Ans: (a) Lord Ullin is ‘his’ here. ‘Us’ are the Scottish Chieftain and Lord Ullin’s daughter, his beloved.
(b) The Chieftain’s worry is that in case he is killed by Lord Ullin, his lonely beloved will have nobody to console and support her.
(c) The lover would be slain because Lord Ullin did not approve of the match and was angry at the chieftain for eloping with his daughter.
11. “The water-wraith was shrieking”. Is the symbolism in this line a premonition of what happens at the end? Give reasons for your answer. (Stanza 7)
Ans: Yes, the symbolism is a premonition of the tragic death of ill-fated lovers. It is a device of ‘fore shadowing’ The noisy waves were crying for blood. And they overtook them ultimately. So their shriek suggests in advance what happens at the end.
12. The poet uses words like ‘adown’, ‘rode’ which contain harsh consonants. Why do you think the poet has done this? (Stanza 8)
Ans: The use of harsh consonants creates an unpleasant effect. In the context of Lord Ullin’s men chasing his daughter and her lover, the use of harsh consonants in the words describing the situation is quite effective.
Page No: 79
13. In Stanza 10, the poet says −
The boat has left a stormy land,
A stormy sea before, her, —
(a) In both these lines, the word “stormy” assumes different connotations. What are they?
(b) The lady faces a dilemma here. What is it? What choice does she finally make?
Ans: (a) The land is ‘stormy’ because of the presence of the furious Lord Ullin.
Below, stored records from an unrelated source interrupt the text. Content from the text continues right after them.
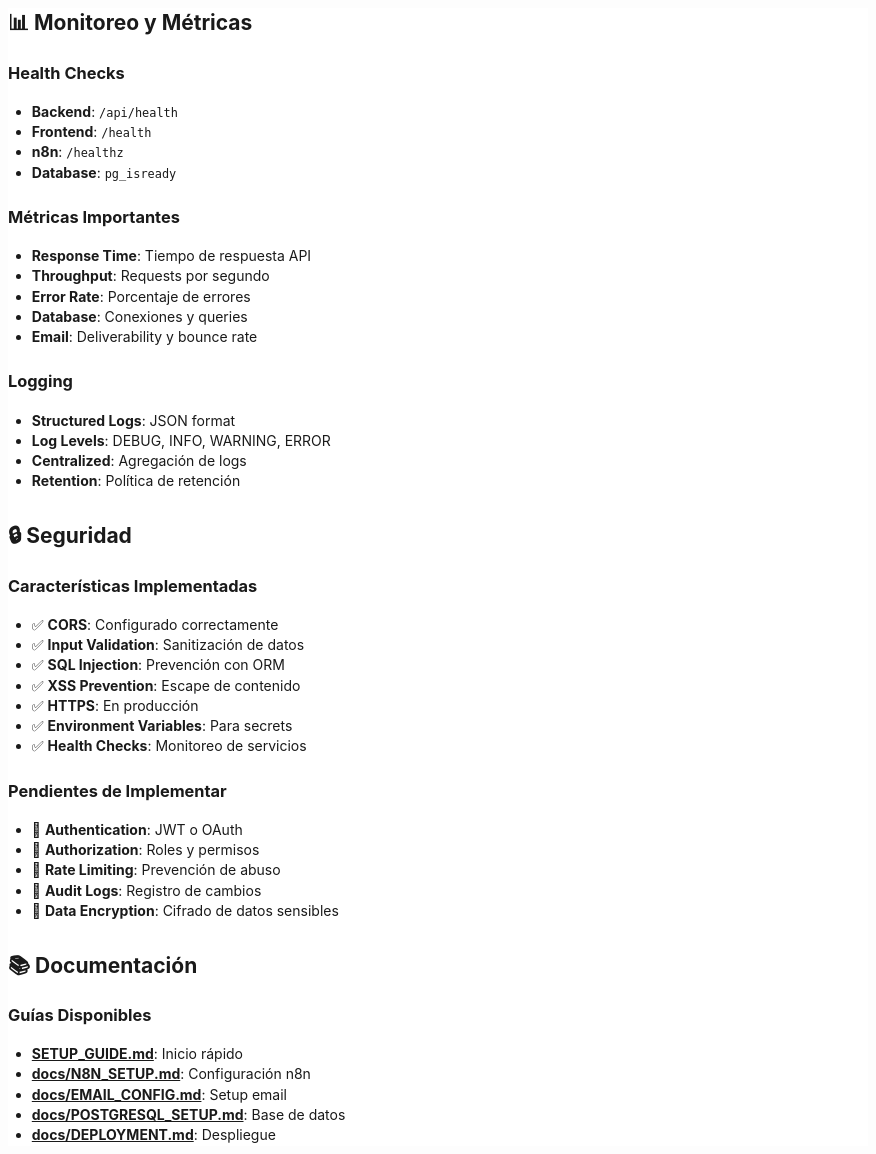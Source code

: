 ## 📊 Monitoreo y Métricas

### Health Checks
- **Backend**: `/api/health`
- **Frontend**: `/health`
- **n8n**: `/healthz`
- **Database**: `pg_isready`

### Métricas Importantes
- **Response Time**: Tiempo de respuesta API
- **Throughput**: Requests por segundo
- **Error Rate**: Porcentaje de errores
- **Database**: Conexiones y queries
- **Email**: Deliverability y bounce rate

### Logging
- **Structured Logs**: JSON format
- **Log Levels**: DEBUG, INFO, WARNING, ERROR
- **Centralized**: Agregación de logs
- **Retention**: Política de retención

## 🔒 Seguridad

### Características Implementadas
- ✅ **CORS**: Configurado correctamente
- ✅ **Input Validation**: Sanitización de datos
- ✅ **SQL Injection**: Prevención con ORM
- ✅ **XSS Prevention**: Escape de contenido
- ✅ **HTTPS**: En producción
- ✅ **Environment Variables**: Para secrets
- ✅ **Health Checks**: Monitoreo de servicios

### Pendientes de Implementar
- 🔄 **Authentication**: JWT o OAuth
- 🔄 **Authorization**: Roles y permisos
- 🔄 **Rate Limiting**: Prevención de abuso
- 🔄 **Audit Logs**: Registro de cambios
- 🔄 **Data Encryption**: Cifrado de datos sensibles

## 📚 Documentación

### Guías Disponibles
- **[SETUP_GUIDE.md](SETUP_GUIDE.md)**: Inicio rápido
- **[docs/N8N_SETUP.md](docs/N8N_SETUP.md)**: Configuración n8n
- **[docs/EMAIL_CONFIG.md](docs/EMAIL_CONFIG.md)**: Setup email
- **[docs/POSTGRESQL_SETUP.md](docs/POSTGRESQL_SETUP.md)**: Base de datos
- **[docs/DEPLOYMENT.md](docs/DEPLOYMENT.md)**: Despliegue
The sea is stormy because of the furious waves.
(b) Lord Ullin’s daughter has to make a decision between choosing the ‘stormy land’ or the ‘stormy sea’ that is, the fury of her father or the tempestuous weather. Mortally afraid of her father’s fury she chooses to venture into the stormy sea and run the risk of getting drowned in the stormy sea.
14. (a) “Lord Ullin reached that fatal shore” just as his daughter left it. Why is the shore called fatal? (Stanza 11)
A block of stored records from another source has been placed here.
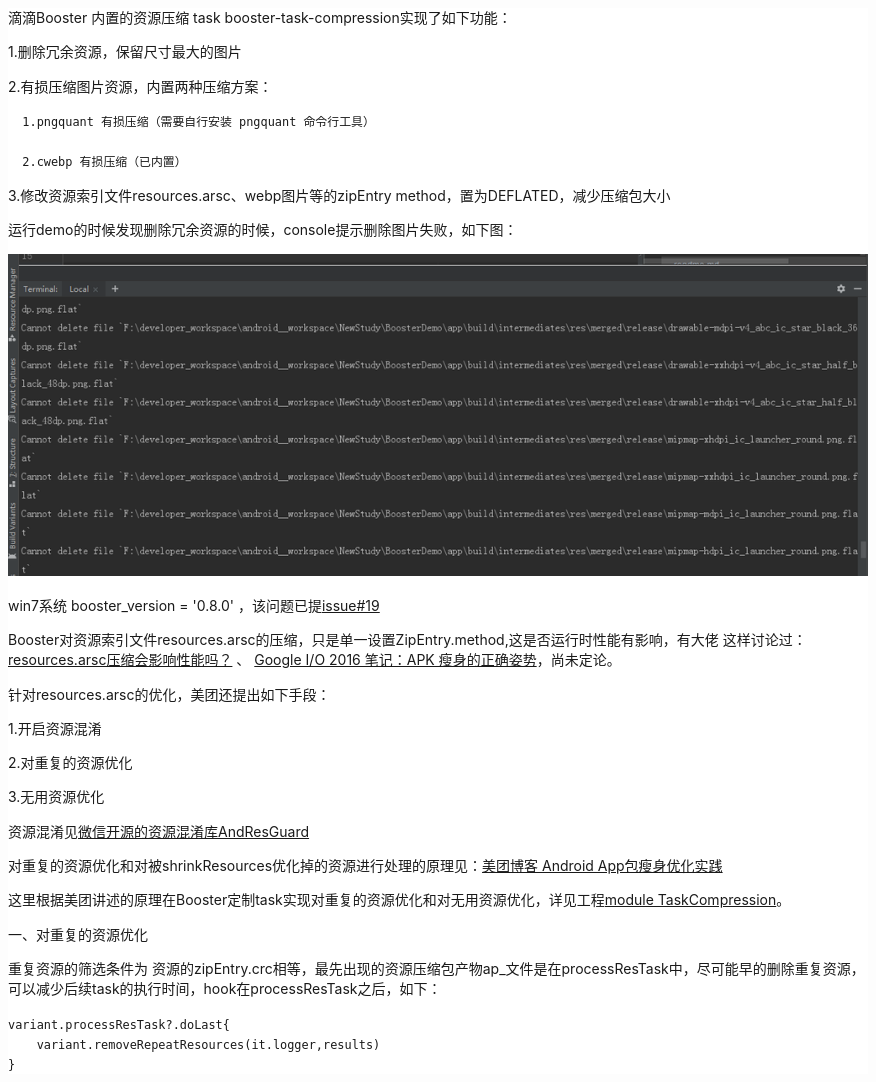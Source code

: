 滴滴Booster 内置的资源压缩 task booster-task-compression实现了如下功能：

1.删除冗余资源，保留尺寸最大的图片

2.有损压缩图片资源，内置两种压缩方案：
  
      1.pngquant 有损压缩（需要自行安装 pngquant 命令行工具）
      
      2.cwebp 有损压缩（已内置）



3.修改资源索引文件resources.arsc、webp图片等的zipEntry method，置为DEFLATED，减少压缩包大小

运行demo的时候发现删除冗余资源的时候，console提示删除图片失败，如下图：

![test](./pictures/booster_demo_1.png)

win7系统 booster_version = '0.8.0' ，该问题已提[issue#19](https://github.com/didi/booster/issues/39)

Booster对资源索引文件resources.arsc的压缩，只是单一设置ZipEntry.method,这是否运行时性能有影响，有大佬
这样讨论过： [resources.arsc压缩会影响性能吗？](https://github.com/shwenzhang/AndResGuard/issues/84) 、
[Google I/O 2016 笔记：APK 瘦身的正确姿势](https://zhuanlan.zhihu.com/p/21543787)，尚未定论。

针对resources.arsc的优化，美团还提出如下手段：

1.开启资源混淆

2.对重复的资源优化

3.无用资源优化

资源混淆见[微信开源的资源混淆库AndResGuard](https://github.com/shwenzhang/AndResGuard)
 
对重复的资源优化和对被shrinkResources优化掉的资源进行处理的原理见：[美团博客 Android App包瘦身优化实践](https://tech.meituan.com/2017/04/07/android-shrink-overall-solution.html)
 
这里根据美团讲述的原理在Booster定制task实现对重复的资源优化和对无用资源优化，详见工程[module TaskCompression]()。



一、对重复的资源优化

重复资源的筛选条件为 资源的zipEntry.crc相等，最先出现的资源压缩包产物ap_文件是在processResTask中，尽可能早的删除重复资源，
可以减少后续task的执行时间，hook在processResTask之后，如下：
```
variant.processResTask?.doLast{
    variant.removeRepeatResources(it.logger,results)
}
```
Ans: The shore is called fatal as beyond the shore the sea was so turbulent that anyone embarking to sail through the sea would face death. The shore acted as the gateway to death. Lord Ullin’s daughter crossed the shore only to meet her tragic end.
(b) Why does Lord Ullin’s wrath change into wailing on seeing his daughter?
Ans: Lord Ullin noticed that the storm won’t spare his daughter. He feels helpless and guilty. His anger cools down and he starts moaning for his child.
15. “One lovely hand she stretch’d for aid.” Do you think Lord Ullin’s daughter wanted to reach out to her father? (Stanza 12) If yes, why?
Ans: Lord Ullin’s daughter wanted to reach out to her father as her father cried in grief for her return and even promised to forgive her lover if she returned back.
16. You are already familiar with the poetic device “alliteration”. The poet makes extensive use of the same throughout the poem. Pick out as many examples of alliteration as you can.
Example: fast-father’s; horsemen-hard
Ans: Examples of alliteration are:
Storm and shade
Roar’d amidst the roar
17. What is the rhyme scheme of the poem?
Ans: The rhyme scheme is a-b, a-b, that is, alternating rhyme scheme. In the last paragraph the rhyme scheme changes to abcb.